INPUT DATA -
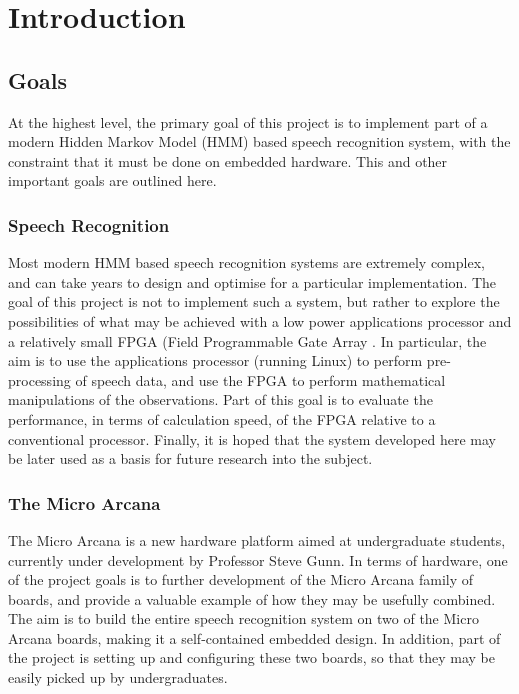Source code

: \chapter{Introduction} %
\label{cha:introduction}

\section{Goals} %
\label{sec:goals}
	At the highest level, the primary goal of this project is to implement part of a modern Hidden Markov Model (HMM)  based speech recognition system, with the constraint that it must be done on embedded hardware.  This and other important goals are outlined here.

	\subsection{Speech Recognition} %
	\label{sec:speech_recognition}
		Most modern HMM based speech recognition systems are extremely complex, and can take years to design and optimise for a particular implementation.  The goal of this project is not to implement such a system, but rather to explore the possibilities of what may be achieved with a low power applications processor and a relatively small FPGA (Field Programmable Gate Array .  In particular, the aim is to use the applications processor (running Linux) to perform pre-processing of speech data, and use the FPGA to perform mathematical manipulations of the observations.  Part of this goal is to evaluate the performance, in terms of calculation speed, of the FPGA relative to a conventional processor.  Finally, it is hoped that the system developed here may be later used as a basis for future research into the subject.

	\subsection{The Micro Arcana} %
	\label{sec:the_micro_arcana}
		The Micro Arcana is a new hardware platform aimed at undergraduate students, currently under development by Professor Steve Gunn.
		In terms of hardware, one of the project goals is to further development of the Micro Arcana family of boards, and provide a valuable example of how they may be usefully combined.  The aim is to build the entire speech recognition system on two of the Micro Arcana boards, making it a self-contained embedded design.  In addition, part of the project is setting up and configuring these two boards, so that they may be easily picked up by undergraduates.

WHAT YOU SHOULD DO -
Excluding the pictures, transcribe all of the entries exactly.

WRITTEN SOLUTION -
Source code

: \chapter{Introduction} %
\label{cha:introduction}

\section{Goals} %
\label{sec:goals}
	At the highest level, the primary goal of this project is to implement part of a modern Hidden Markov Model (HMM)  based speech recognition system, with the constraint that it must be done on embedded hardware.  This and other important goals are outlined here.

	\subsection{Speech Recognition} %
	\label{sec:speech_recognition}
		Most modern HMM based speech recognition systems are extremely complex, and can take years to design and optimise for a particular implementation.  The goal of this project is not to implement such a system, but rather to explore the possibilities of what may be achieved with a low power applications processor and a relatively small FPGA (Field Programmable Gate Array .  In particular, the aim is to use the applications processor (running Linux) to perform pre-processing of speech data, and use the FPGA to perform mathematical manipulations of the observations.  Part of this goal is to evaluate the performance, in terms of calculation speed, of the FPGA relative to a conventional processor.  Finally, it is hoped that the system developed here may be later used as a basis for future research into the subject.

	\subsection{The Micro Arcana} %
	\label{sec:the_micro_arcana}
		The Micro Arcana is a new hardware platform aimed at undergraduate students, currently under development by Professor Steve Gunn.
		In terms of hardware, one of the project goals is to further development of the Micro Arcana family of boards, and provide a valuable example of how they may be usefully combined.  The aim is to build the entire speech recognition system on two of the Micro Arcana boards, making it a self-contained embedded design.  In addition, part of the project is setting up and configuring these two boards, so that they may be easily picked up by undergraduates.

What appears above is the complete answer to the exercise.